So, torch.jit.script is the one that can capture control flow constructs, but, the way it accomplishes this is by using a frontend that only supports a subset of python/pytorch programs and that delta has been a huge burden for the jit team. (Too hard to support it all, and too onerous to use for many users otherwise).

torch.jit.trace, on the other hand, is totally free of syntactical burdens on the user since it traces execution instead of reading the AST of the program. But, it burns in shape assumptions and the resulting program you capture with it can’t be (safely) used with input data of differing shapes from the data used to trace. Worryingly, it doesn’t even know it is unsafe, and may return a wrong value if used in this way.

1 Like

doesn’t torch.fx also have same issues as torch.jit.script in that it needs to be able to handle all of Python AST that could appear in the forward method of nn modules.
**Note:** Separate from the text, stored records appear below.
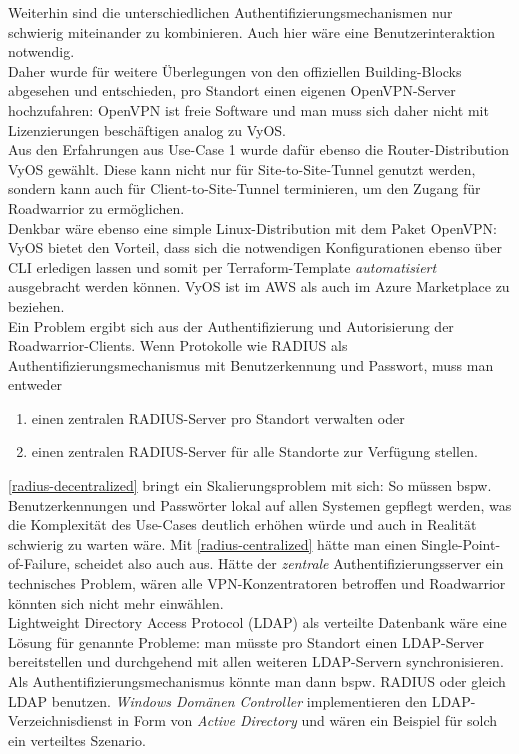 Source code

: Weiterhin sind die unterschiedlichen Authentifizierungsmechanismen nur schwierig miteinander zu kombinieren. Auch hier wäre eine Benutzerinteraktion notwendig.\\
Daher wurde für weitere Überlegungen von den offiziellen Building-Blocks abgesehen und entschieden, pro Standort einen eigenen OpenVPN-Server hochzufahren: OpenVPN ist freie Software und man muss sich daher nicht mit Lizenzierungen beschäftigen analog zu VyOS.\\
Aus den Erfahrungen aus Use-Case 1 wurde dafür ebenso die Router-Distribution VyOS gewählt. Diese kann nicht nur für \gls{Site-to-Site}-Tunnel genutzt werden, sondern kann auch für \gls{Client-to-Site}-Tunnel terminieren, um den Zugang für \gls{Roadwarrior} zu ermöglichen.\\
Denkbar wäre ebenso eine simple Linux-Distribution mit dem Paket OpenVPN: VyOS bietet den Vorteil, dass sich die notwendigen Konfigurationen ebenso über CLI erledigen lassen und somit per Terraform-Template \textit{automatisiert} ausgebracht werden können\cite{vyosopenvpn2021}. VyOS ist im AWS als auch im Azure Marketplace zu beziehen.\\
Ein Problem ergibt sich aus der Authentifizierung und Autorisierung der \gls{Roadwarrior}-\gls{Client}s. Wenn Protokolle wie RADIUS\cite{rfc2865} als Authentifizierungsmechanismus mit Benutzerkennung und Passwort, muss man entweder
\begin{enumerate}[label=(\alph*)]
\item \label{radius-decentralized} einen zentralen RADIUS-Server pro Standort verwalten oder
\item \label{radius-centralized} einen zentralen RADIUS-Server für alle Standorte zur Verfügung stellen.
\end{enumerate}
\ref{radius-decentralized} bringt ein Skalierungsproblem mit sich: So müssen bspw. Benutzerkennungen und Passwörter lokal auf allen Systemen gepflegt werden, was die Komplexität des Use-Cases deutlich erhöhen würde und auch in Realität schwierig zu warten wäre. Mit \ref{radius-centralized} hätte man einen Single-Point-of-Failure, scheidet also auch aus. Hätte der \textit{zentrale} Authentifizierungsserver ein technisches Problem, wären alle \gls{VPN-Konzentrator}en betroffen und \gls{Roadwarrior} könnten sich nicht mehr einwählen.\\
Lightweight Directory Access Protocol (LDAP)\cite{rfc4511} als verteilte Datenbank wäre eine Lösung für genannte Probleme: man müsste pro Standort einen LDAP-Server bereitstellen und durchgehend mit allen weiteren LDAP-Servern synchronisieren. Als Authentifizierungsmechanismus könnte man dann bspw. RADIUS\cite{rfc2865} oder gleich LDAP benutzen. \textit{Windows Domänen Controller} implementieren den LDAP-Verzeichnisdienst in Form von \textit{Active Directory} und wären ein Beispiel für solch ein verteiltes Szenario.\cite[S.603-604]{Tanenbaum2003}\\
How would Lazy IR handle control - isnt that also a tracing compiler?

1 Like

That’s where I am too - I don’t have an answer which doesn’t involve deep integration with the Python interpreter. And I don’t think anyone is eager to reinvent PyPy and RPython either :slight_smile:

My plan is to keep an eye on Lazy Tensors and if I ever get a chance to explore this further, maybe prototype something. If I get to that point, likely the first building block I’d look into is some form of “auto-tracing”, a combination of torch.jit.trace and lazy tensors.

1 Like

How do you plan to address the re-compilation challenge in torch-xla? The tensor shape are encoded into vector of integers and made available in Python. For ops with dynamically shaped tensor output, we have no guarantee the users won’t take these Python integers and decide what to do next. For soundness’ sake, we have to truncate and force execution of the LazyTensor IR graph. See https://github.com/pytorch/pytorch/issues/62320 for an example we see when capturing detection models where tensor indexing and nonzero/masked_select are heavily used.

And for control flow: see https://github.com/pytorch/xla/issues/3043#issuecomment-890285855 for a realistic BERT AMP training scenario. The dynamic loss scaling optimizer needs to check for nan/inf in fp16 gradient in Python, stalling the pipeline between tracing step N+1 while executing step N.

I don’t want to speak for Will here, so just some personal thoughts.

The “recompilation challenge” is significant, and is arguably the most fundamental challenge in using any kind of trace-based solution (including LazyTensor) in practice. If you don’t recompile, then you error out when encountering behavior that can’t be traced (a la FX or Jax).

So, addressing recompilation is not easy :slight_smile: . But, what can we do to improve the experience? I think to talk about that, it’s useful to think about what causes recompilations, in order from easiest to hardest. The linked doc from Ailing also talks about these challenges.

Of those challenges, I think 1/2.1 (i.e. dynamic shapes without control flow/materialization of sizes) are the easiest to fix, and the one that I think LTC already fixes (simply by virtue of not compiling to XLA lol).

In my opinion, 2.2 is hard to fix, but probably doable with a lot of effort :stuck_out_tongue: . There’s 2 big problems that need to be solved there. The first is actually capturing what happens, which can be done either through tracing through things in Python (like FX), or returning Tensors for sizes. But even when that’s done, we still need to lower this shape computation into a compiler, which is… non-trivial.

Problem 3 (control flow) is the most … difficult to address (or the easiest, depending on how you think about it). I have a lot of ideas for how to address this, but it seems to difficult to balance UX decisions with actually tracing it in a manner conducive to optimizations.

Regardless, resolving any of these is likely to significantly address the recompilation problem. The other option, to be honest, is simply to rewrite your code in a static manner (which we could also provide the facilities to do). In the 2 examples you provided, I think it makes sense to allow for 1. nonzero to return static shapes (also useful for vmap!), and 2. to provide control flow ops (also useful for vmap!).

TL;DR: It’s a hard problem, we’re thinking about it, and there’s a lot of possible avenues. We welcome any suggestions/opinions :slight_smile: